Lines before the one containing "Running Rack::Bug in staging or production" are left out; that line and every line after it, through the end of the records, are to be reproduced exactly.

Dataset entries
####

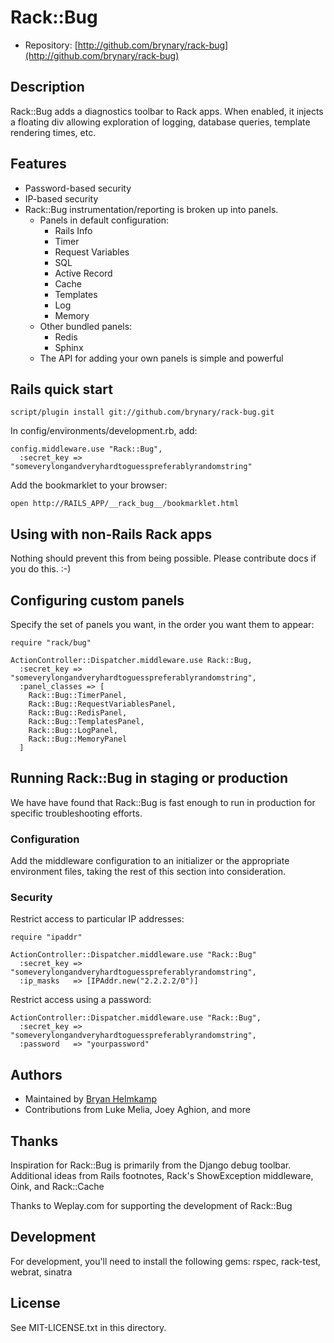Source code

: Rack::Bug
=========

* Repository: [http://github.com/brynary/rack-bug](http://github.com/brynary/rack-bug)

Description
-----------

Rack::Bug adds a diagnostics toolbar to Rack apps. When enabled, it injects a floating div
allowing exploration of logging, database queries, template rendering times, etc.

Features
--------

* Password-based security
* IP-based security
* Rack::Bug instrumentation/reporting is broken up into panels.
    * Panels in default configuration:
        * Rails Info
        * Timer
        * Request Variables
        * SQL
        * Active Record
        * Cache
        * Templates
        * Log
        * Memory
    * Other bundled panels:
        * Redis
        * Sphinx
    * The API for adding your own panels is simple and powerful

Rails quick start
---------------------------

    script/plugin install git://github.com/brynary/rack-bug.git 

In config/environments/development.rb, add:

    config.middleware.use "Rack::Bug",
      :secret_key => "someverylongandveryhardtoguesspreferablyrandomstring"

Add the bookmarklet to your browser:

    open http://RAILS_APP/__rack_bug__/bookmarklet.html

Using with non-Rails Rack apps
------------------------------
Nothing should prevent this from being possible. Please contribute docs if you do this. :-)

Configuring custom panels
-------------------------

Specify the set of panels you want, in the order you want them to appear:

    require "rack/bug"

    ActionController::Dispatcher.middleware.use Rack::Bug,
      :secret_key => "someverylongandveryhardtoguesspreferablyrandomstring",
      :panel_classes => [
        Rack::Bug::TimerPanel,
        Rack::Bug::RequestVariablesPanel,
        Rack::Bug::RedisPanel,
        Rack::Bug::TemplatesPanel,
        Rack::Bug::LogPanel,
        Rack::Bug::MemoryPanel
      ]


Running Rack::Bug in staging or production
------------------------------------------

We have have found that Rack::Bug is fast enough to run in production for specific troubleshooting efforts.

### Configuration ####

Add the middleware configuration to an initializer or the appropriate environment files, taking the rest of this section into consideration. 

### Security ####

Restrict access to particular IP addresses:

    require "ipaddr"

    ActionController::Dispatcher.middleware.use "Rack::Bug"
      :secret_key => "someverylongandveryhardtoguesspreferablyrandomstring",
      :ip_masks   => [IPAddr.new("2.2.2.2/0")]

Restrict access using a password:

    ActionController::Dispatcher.middleware.use "Rack::Bug",
      :secret_key => "someverylongandveryhardtoguesspreferablyrandomstring",
      :password   => "yourpassword"


Authors
-------

- Maintained by [Bryan Helmkamp](mailto:bryan@brynary.com)
- Contributions from Luke Melia, Joey Aghion, and more

Thanks
------
Inspiration for Rack::Bug is primarily from the Django debug toolbar. Additional ideas from Rails footnotes, Rack's ShowException middleware, Oink, and Rack::Cache

Thanks to Weplay.com for supporting the development of Rack::Bug

Development
-----------
For development, you'll need to install the following gems: rspec, rack-test, webrat, sinatra

License
-------

See MIT-LICENSE.txt in this directory.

####

» RESULT OF THIS TASK:
Running Rack::Bug in staging or production
------------------------------------------

We have have found that Rack::Bug is fast enough to run in production for specific troubleshooting efforts.

### Configuration ####

Add the middleware configuration to an initializer or the appropriate environment files, taking the rest of this section into consideration. 

### Security ####

Restrict access to particular IP addresses:

    require "ipaddr"

    ActionController::Dispatcher.middleware.use "Rack::Bug"
      :secret_key => "someverylongandveryhardtoguesspreferablyrandomstring",
      :ip_masks   => [IPAddr.new("2.2.2.2/0")]

Restrict access using a password:

    ActionController::Dispatcher.middleware.use "Rack::Bug",
      :secret_key => "someverylongandveryhardtoguesspreferablyrandomstring",
      :password   => "yourpassword"


Authors
-------

- Maintained by [Bryan Helmkamp](mailto:bryan@brynary.com)
- Contributions from Luke Melia, Joey Aghion, and more

Thanks
------
Inspiration for Rack::Bug is primarily from the Django debug toolbar. Additional ideas from Rails footnotes, Rack's ShowException middleware, Oink, and Rack::Cache

Thanks to Weplay.com for supporting the development of Rack::Bug

Development
-----------
For development, you'll need to install the following gems: rspec, rack-test, webrat, sinatra

License
-------

See MIT-LICENSE.txt in this directory.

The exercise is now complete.